LAS VEGAS-Virtual desktops are seductive, but it may be best to deploy them slowly.
That's according to Michael Norton, manager, information systems, Spokane Teachers CU (STCU), who spoke at the CUNA Technology Council Summit here.
Virtual desktops are tiny, requiring about as much space as a mug of coffee. They're also easier to manage and last longer (see related story).
After all, they have no CPU, memory, operating system, software, drivers or moving parts. They exist only to connect to a central server and plug in peripherals like keyboards and scanners.
Yet introducing virtual desktops to the organization can be full of twists and turns, much more so than for popular virtual servers, suggested Norton at the recent CUNA Technology Council Summit here.

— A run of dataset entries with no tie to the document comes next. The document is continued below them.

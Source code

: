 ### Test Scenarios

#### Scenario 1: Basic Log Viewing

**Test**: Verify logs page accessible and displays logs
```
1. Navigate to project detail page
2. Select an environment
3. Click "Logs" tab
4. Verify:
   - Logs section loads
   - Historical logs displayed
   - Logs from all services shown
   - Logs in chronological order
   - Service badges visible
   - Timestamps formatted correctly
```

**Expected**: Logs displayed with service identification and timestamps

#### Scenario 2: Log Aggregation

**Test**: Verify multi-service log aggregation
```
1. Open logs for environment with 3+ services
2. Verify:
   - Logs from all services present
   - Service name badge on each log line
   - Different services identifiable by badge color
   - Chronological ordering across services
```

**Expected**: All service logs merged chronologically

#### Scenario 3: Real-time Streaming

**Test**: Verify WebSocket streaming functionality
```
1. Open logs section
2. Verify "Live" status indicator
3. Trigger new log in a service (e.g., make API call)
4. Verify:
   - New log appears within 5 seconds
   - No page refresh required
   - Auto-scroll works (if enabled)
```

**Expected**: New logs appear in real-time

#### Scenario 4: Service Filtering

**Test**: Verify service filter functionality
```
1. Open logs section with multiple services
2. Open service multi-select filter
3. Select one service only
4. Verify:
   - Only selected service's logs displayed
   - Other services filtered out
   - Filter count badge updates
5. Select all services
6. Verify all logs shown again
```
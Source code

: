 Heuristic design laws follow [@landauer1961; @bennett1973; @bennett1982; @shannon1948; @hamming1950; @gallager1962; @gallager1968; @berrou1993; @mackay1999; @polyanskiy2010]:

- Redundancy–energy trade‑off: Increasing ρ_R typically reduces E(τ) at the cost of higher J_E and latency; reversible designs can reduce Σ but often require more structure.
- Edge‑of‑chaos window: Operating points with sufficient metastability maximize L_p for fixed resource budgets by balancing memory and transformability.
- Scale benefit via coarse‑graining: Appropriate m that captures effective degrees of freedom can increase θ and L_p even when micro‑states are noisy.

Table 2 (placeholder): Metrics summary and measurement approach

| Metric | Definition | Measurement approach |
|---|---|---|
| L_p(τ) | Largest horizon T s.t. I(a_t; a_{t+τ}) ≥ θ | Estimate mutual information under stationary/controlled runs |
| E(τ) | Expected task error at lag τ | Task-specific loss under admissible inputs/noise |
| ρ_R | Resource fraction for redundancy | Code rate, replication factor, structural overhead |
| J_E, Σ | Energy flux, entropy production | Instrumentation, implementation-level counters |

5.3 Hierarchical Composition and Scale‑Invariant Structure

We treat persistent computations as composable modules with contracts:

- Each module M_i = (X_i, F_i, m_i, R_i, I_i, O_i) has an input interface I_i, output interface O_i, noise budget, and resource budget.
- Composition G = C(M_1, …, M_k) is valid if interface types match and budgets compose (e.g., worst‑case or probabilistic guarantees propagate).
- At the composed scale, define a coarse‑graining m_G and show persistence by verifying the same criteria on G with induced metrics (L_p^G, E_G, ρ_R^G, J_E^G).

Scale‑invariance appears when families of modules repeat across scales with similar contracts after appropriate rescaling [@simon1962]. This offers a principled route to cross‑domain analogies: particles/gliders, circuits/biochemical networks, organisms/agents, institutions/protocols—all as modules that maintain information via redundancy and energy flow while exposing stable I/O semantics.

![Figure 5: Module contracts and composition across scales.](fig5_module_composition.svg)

"Each benefit you'll get with virtual desktops later is a huge project now," he said. "There's a ton of choices just with hardware. Start with the project that will give you the biggest return."
For the $1.4-billion STCU, that project is known as "application streaming." The CU is delivering each employee's customized software from a central server to the employee's desktop over the network, instead of installing the software on each desktop. "Application streaming is good ROI," said Norton.
After considering Citrix and Microsoft application streaming solutions, STCU chose ThinApp from Palo Alto, Calif.-based VMware. "ThinApp is a step towards virtual desktops," said Norton.
Custom Configuration Offered
Each user can configure the software to his or her liking, and ThinApp will deliver each custom configuration going forward.
The IT department saves money because the software can be updated and patched from the central server. Using Microsoft Active Directory, IT also can control who accesses the software.
Better yet, ThinApp is a game-changer for the mobile workforce, as any bundle of user applications can be loaded onto a memory stick. The user plugs the stick into any computer USB port and logs in, and the stick delivers all the user's personalized applications.
A complete virtual desktop environment is harder to create than a complete virtual server environment, Norton continued. "Desktops are more complicated because you've got end-user expectations involved, and you've got peripherals that have to be attached."
Financial institutions use a lot of desktop peripherals, such as check scanners, fingerprint readers and signature pads, which "don't play nicely yet" when plugged into virtual desktops, he added.
Virtual desktops may slow down to an unbearable speed when running over slow connections on the credit union wide-area network (WAN), said Norton. One solution is to use virtual desktop software embedded with PC-over-internet protocol (PCoIP), which will speed up the connection. "You can even watch YouTube and do 3D CAD stuff" through virtual desktops with PCoIP. It's the future of desktop virtualization."
CUs at want to use virtual desktops face a hoard of decisions, from which virtualization platform to use to choosing an end-user device, a connection broker, a communications protocol, management software and virtual servers, Norton said.
"Your server needs to be a beast," he said. "You need as much CPU and RAM as you can afford. Your users have zero tolerance for the virtual desktop to be slow or jerky."
Most software vendors don't yet support virtual desktops, and it may take a bit of prodding to get their help. "They may blame problems with the software on the fact that it's running in a virtual environment," Norton said.